Uma vez que seus tumores metastáticos são grandes o suficiente para serem visualizados, geralmente é tarde demais para fazer algo a respeito.

Os ensaios clínicos são poucos e distantes entre si

Tragicamente, o problema de imagem também significa que os pacientes lobulares nem sempre são elegíveis para os ensaios clínicos. Se você não consegue ver a doença, não há nada para medir. Os pesquisadores não sabem dizer se a droga está funcionando ou não. Eles não conseguem nem dizer se o paciente se qualifica para o ensaio.

Quanto aos ensaios clínicos específicos para lobulares? Eles ainda são poucos e distantes entre si.

Eu não sabia de nada disso quando fui diagnosticado pela primeira vez. Demorou alguns anos antes que eu percebesse que inadvertidamente me juntei a algum clube super misterioso do câncer de mama. Mas mistério não é o que você quer quando se trata de câncer. Você quer mundano.

Esse é um dos motivos pelos quais me juntei à Lobular Breast Cancer Alliance (LBCA), ou “Lob Mob”, como chamo nosso grupo. Fundada por um punhado de pacientes e pesquisadores lobulares, a LBCA é uma organização de defesa totalmente voluntária que tenta elevar o perfil da ILC de todas as maneiras humanamente possíveis.

O objetivo é duplo: promover a pesquisa e educar o público, os pacientes, os médicos de atenção primária – inferno, o mundo inteiro! – sobre um câncer comum que desapareceu do radar por muito tempo.

Precisamos mover a agulha da negligência para o conhecimento

É hora de reconhecer esse câncer como a doença distinta que ele é e de colocar a pesquisa nos trilhos.

Precisamos de melhores respostas sobre por que esse câncer altamente hormonal ainda está aparecendo em mulheres, particularmente naquelas muito jovens para usar a TRH.

Precisamos de terapias projetadas especificamente para essa besta, não para sua irmã maior e protuberante.

Precisamos de tratamentos que visem as mutações e maquiagem exclusivas do ILC, junto com imagens que possam identificá-lo o mais rápido possível, em seus estágios iniciais e na doença avançada.

Precisamos ter certeza de que o rastreamento preventivo não envolve apenas mamografia, mas o que funciona melhor para a paciente. Precisamos mudar a política para que os exames preventivos sejam menos complicados e mais personalizados e – olá! – coberto por seguro.

Precisamos mover a agulha do câncer de mama lobular da negligência para o conhecimento. E então precisamos enfiar bem no olho do pequeno bastardo sorrateiro.

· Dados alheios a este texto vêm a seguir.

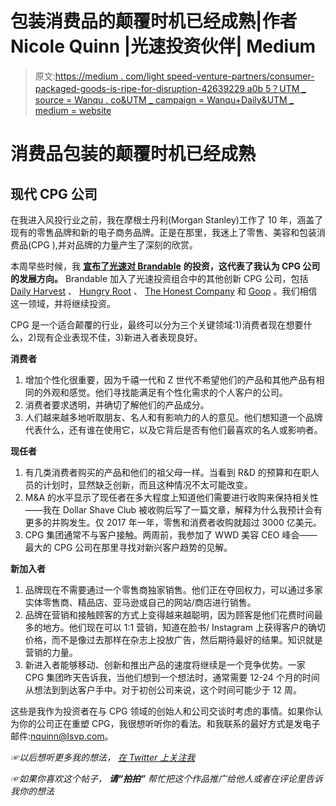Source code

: # 包装消费品的颠覆时机已经成熟|作者 Nicole Quinn |光速投资伙伴| Medium

> 原文:[https://medium . com/light speed-venture-partners/consumer-packaged-goods-is-ripe-for-disruption-42639229 a0b 5？UTM _ source = Wanqu . co&UTM _ campaign = Wanqu+Daily&UTM _ medium = website](https://medium.com/lightspeed-venture-partners/consumer-packaged-goods-are-ripe-for-disruption-42639229a0b5?utm_source=wanqu.co&utm_campaign=Wanqu+Daily&utm_medium=website)

# 消费品包装的颠覆时机已经成熟

## 现代 CPG 公司



在我进入风投行业之前，我在摩根士丹利(Morgan Stanley)工作了 10 年，涵盖了现有的零售品牌和新的电子商务品牌。正是在那里，我迷上了零售、美容和包装消费品(CPG ),并对品牌的力量产生了深刻的欣赏。

本周早些时候，我 [**宣布了光速对 Brandable**](https://medium.com/p/801b587a9e4f/edit) **的投资，这代表了我认为 CPG 公司的发展方向。** Brandable 加入了光速投资组合中的其他创新 CPG 公司，包括 [Daily Harvest](/lightspeed-venture-partners/the-future-is-frozen-90a8eab4637e) 、 [Hungry Root](https://www.forbes.com/sites/bizcarson/2018/03/22/hungryroot-series-b-funding/#10c11872469f) 、 [The Honest Company](https://lsvp.com/portfolio/the-honest-company/) 和 [Goop](/lightspeed-venture-partners/gwyneth-paltrows-goop-is-the-next-true-luxury-brand-8d9958dddbdd) 。我们相信这一领域，并将继续投资。

CPG 是一个适合颠覆的行业，最终可以分为三个关键领域:1)消费者现在想要什么，2)现有企业表现不佳，3)新进入者表现良好。

**消费者**

1.  增加个性化很重要，因为千禧一代和 Z 世代不希望他们的产品和其他产品有相同的外观和感觉。他们寻找能满足有个性化需求的个人客户的公司。
2.  消费者要求透明，并确切了解他们的产品成分。
3.  人们越来越多地听取朋友、名人和有影响力的人的意见。他们想知道一个品牌代表什么，还有谁在使用它，以及它背后是否有他们最喜欢的名人或影响者。

**现任者**

1.  有几类消费者购买的产品和他们的祖父母一样。当看到 R&D 的预算和在职人员的计划时，显然缺乏创新，而且这种情况不太可能改变。
2.  M&A 的水平显示了现任者在多大程度上知道他们需要进行收购来保持相关性——我在 Dollar Shave Club 被收购后写了一篇文章，解释为什么我预计会有更多的并购发生。仅 2017 年一年，零售和消费者收购就超过 3000 亿美元。
3.  CPG 集团通常不与客户接触。两周前，我参加了 WWD 美容 CEO 峰会——最大的 CPG 公司在那里寻找对新兴客户趋势的见解。

**新加入者**

1.  品牌现在不需要通过一个零售商独家销售。他们正在夺回权力，可以通过多家实体零售商、精品店、亚马逊或自己的网站/商店进行销售。
2.  品牌在营销和接触顾客的方式上变得越来越聪明，因为顾客是他们花费时间最多的地方。他们现在可以 1:1 营销，知道在脸书/ Instagram 上获得客户的确切价格，而不是像过去那样在杂志上投放广告，然后期待最好的结果。知识就是营销的力量。
3.  新进入者能够移动、创新和推出产品的速度将继续是一个竞争优势。一家 CPG 集团昨天告诉我，当他们想到一个想法时，通常需要 12-24 个月的时间从想法到到达客户手中。对于初创公司来说，这个时间可能少于 12 周。

这些是我作为投资者在与 CPG 领域的创始人和公司交谈时考虑的事情。如果你认为你的公司正在重塑 CPG，我很想听听你的看法。和我联系的最好方式是发电子邮件:nquinn@lsvp.com。

*☞以后想听更多我的想法，* [*在 Twitter 上关注我*](https://twitter.com/nik_quinn?lang=en)

*☞如果你喜欢这个帖子，* ***请“拍拍”*** *帮忙把这个作品推广给他人或者在评论里告诉我你的想法*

A premiada jornalista Diane Mapes escreve sobre câncer para Fred Hutch, um centro de pesquisas em Seattle. Após o diagnóstico e tratamento em 2011, ela começou a escrever sobre a pesquisa do câncer e a experiência do paciente para TODAY e outros meios de comunicação. Três anos depois, ela começou a contar histórias e “sussurrar sobre ciências” para Fred Hutch News. Ex-colaborador da NBCnews, CNN, MSN, Seattle PI, etc., Mapes publicou três livros e está atualmente trabalhando em outro. Siga-a @double_whammied e doublewhammied.com.